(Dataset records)
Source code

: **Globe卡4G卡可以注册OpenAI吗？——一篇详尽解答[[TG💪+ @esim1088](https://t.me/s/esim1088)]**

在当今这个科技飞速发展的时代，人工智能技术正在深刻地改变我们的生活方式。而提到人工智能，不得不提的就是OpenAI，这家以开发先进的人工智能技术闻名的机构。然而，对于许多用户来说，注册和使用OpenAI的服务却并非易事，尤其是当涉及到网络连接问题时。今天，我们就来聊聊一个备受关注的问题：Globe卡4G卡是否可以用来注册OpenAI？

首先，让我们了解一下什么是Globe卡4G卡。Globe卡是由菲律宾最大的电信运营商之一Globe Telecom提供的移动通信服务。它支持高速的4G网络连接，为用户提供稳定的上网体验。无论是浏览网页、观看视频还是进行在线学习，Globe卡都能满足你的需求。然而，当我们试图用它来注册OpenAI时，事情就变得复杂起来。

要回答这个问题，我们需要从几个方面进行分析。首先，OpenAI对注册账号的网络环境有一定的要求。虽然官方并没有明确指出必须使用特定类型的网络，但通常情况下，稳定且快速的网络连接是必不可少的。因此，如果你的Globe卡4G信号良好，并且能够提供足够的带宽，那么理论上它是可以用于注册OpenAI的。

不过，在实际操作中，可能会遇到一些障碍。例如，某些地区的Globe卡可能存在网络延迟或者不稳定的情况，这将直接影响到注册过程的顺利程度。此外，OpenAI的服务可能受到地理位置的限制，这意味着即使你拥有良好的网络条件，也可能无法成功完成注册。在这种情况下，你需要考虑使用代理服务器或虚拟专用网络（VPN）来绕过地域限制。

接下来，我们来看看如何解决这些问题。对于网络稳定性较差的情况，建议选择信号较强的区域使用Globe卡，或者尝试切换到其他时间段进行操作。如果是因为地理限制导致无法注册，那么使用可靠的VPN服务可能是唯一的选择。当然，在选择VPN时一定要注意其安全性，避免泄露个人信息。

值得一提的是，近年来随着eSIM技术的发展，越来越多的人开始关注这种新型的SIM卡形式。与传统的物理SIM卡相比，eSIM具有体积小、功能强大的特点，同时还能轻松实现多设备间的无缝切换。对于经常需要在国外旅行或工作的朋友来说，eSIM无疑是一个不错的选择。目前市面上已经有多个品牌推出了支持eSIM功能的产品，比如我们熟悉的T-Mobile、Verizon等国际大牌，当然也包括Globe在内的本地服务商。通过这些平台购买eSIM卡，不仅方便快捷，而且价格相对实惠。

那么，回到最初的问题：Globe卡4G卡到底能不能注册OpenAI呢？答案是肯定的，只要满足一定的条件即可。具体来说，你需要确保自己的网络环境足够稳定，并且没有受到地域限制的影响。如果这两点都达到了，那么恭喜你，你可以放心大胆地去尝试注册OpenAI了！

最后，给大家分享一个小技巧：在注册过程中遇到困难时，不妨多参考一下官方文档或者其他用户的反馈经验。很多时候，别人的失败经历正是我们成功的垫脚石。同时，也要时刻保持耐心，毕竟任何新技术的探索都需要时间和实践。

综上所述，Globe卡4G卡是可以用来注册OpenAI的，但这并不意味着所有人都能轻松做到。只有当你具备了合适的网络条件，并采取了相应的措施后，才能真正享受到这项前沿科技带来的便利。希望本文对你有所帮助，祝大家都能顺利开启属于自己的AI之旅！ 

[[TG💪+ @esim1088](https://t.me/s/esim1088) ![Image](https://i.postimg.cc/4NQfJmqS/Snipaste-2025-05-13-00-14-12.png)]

### Task item
Repeat the data in full, matching each line exactly.

### Response area
Source code

: **Globe卡4G卡可以注册OpenAI吗？——一篇详尽解答[[TG💪+ @esim1088](https://t.me/s/esim1088)]**

在当今这个科技飞速发展的时代，人工智能技术正在深刻地改变我们的生活方式。而提到人工智能，不得不提的就是OpenAI，这家以开发先进的人工智能技术闻名的机构。然而，对于许多用户来说，注册和使用OpenAI的服务却并非易事，尤其是当涉及到网络连接问题时。今天，我们就来聊聊一个备受关注的问题：Globe卡4G卡是否可以用来注册OpenAI？

首先，让我们了解一下什么是Globe卡4G卡。Globe卡是由菲律宾最大的电信运营商之一Globe Telecom提供的移动通信服务。它支持高速的4G网络连接，为用户提供稳定的上网体验。无论是浏览网页、观看视频还是进行在线学习，Globe卡都能满足你的需求。然而，当我们试图用它来注册OpenAI时，事情就变得复杂起来。

要回答这个问题，我们需要从几个方面进行分析。首先，OpenAI对注册账号的网络环境有一定的要求。虽然官方并没有明确指出必须使用特定类型的网络，但通常情况下，稳定且快速的网络连接是必不可少的。因此，如果你的Globe卡4G信号良好，并且能够提供足够的带宽，那么理论上它是可以用于注册OpenAI的。

不过，在实际操作中，可能会遇到一些障碍。例如，某些地区的Globe卡可能存在网络延迟或者不稳定的情况，这将直接影响到注册过程的顺利程度。此外，OpenAI的服务可能受到地理位置的限制，这意味着即使你拥有良好的网络条件，也可能无法成功完成注册。在这种情况下，你需要考虑使用代理服务器或虚拟专用网络（VPN）来绕过地域限制。

接下来，我们来看看如何解决这些问题。对于网络稳定性较差的情况，建议选择信号较强的区域使用Globe卡，或者尝试切换到其他时间段进行操作。如果是因为地理限制导致无法注册，那么使用可靠的VPN服务可能是唯一的选择。当然，在选择VPN时一定要注意其安全性，避免泄露个人信息。

值得一提的是，近年来随着eSIM技术的发展，越来越多的人开始关注这种新型的SIM卡形式。与传统的物理SIM卡相比，eSIM具有体积小、功能强大的特点，同时还能轻松实现多设备间的无缝切换。对于经常需要在国外旅行或工作的朋友来说，eSIM无疑是一个不错的选择。目前市面上已经有多个品牌推出了支持eSIM功能的产品，比如我们熟悉的T-Mobile、Verizon等国际大牌，当然也包括Globe在内的本地服务商。通过这些平台购买eSIM卡，不仅方便快捷，而且价格相对实惠。

那么，回到最初的问题：Globe卡4G卡到底能不能注册OpenAI呢？答案是肯定的，只要满足一定的条件即可。具体来说，你需要确保自己的网络环境足够稳定，并且没有受到地域限制的影响。如果这两点都达到了，那么恭喜你，你可以放心大胆地去尝试注册OpenAI了！

最后，给大家分享一个小技巧：在注册过程中遇到困难时，不妨多参考一下官方文档或者其他用户的反馈经验。很多时候，别人的失败经历正是我们成功的垫脚石。同时，也要时刻保持耐心，毕竟任何新技术的探索都需要时间和实践。

综上所述，Globe卡4G卡是可以用来注册OpenAI的，但这并不意味着所有人都能轻松做到。只有当你具备了合适的网络条件，并采取了相应的措施后，才能真正享受到这项前沿科技带来的便利。希望本文对你有所帮助，祝大家都能顺利开启属于自己的AI之旅！ 

[[TG💪+ @esim1088](https://t.me/s/esim1088) ![Image](https://i.postimg.cc/4NQfJmqS/Snipaste-2025-05-13-00-14-12.png)]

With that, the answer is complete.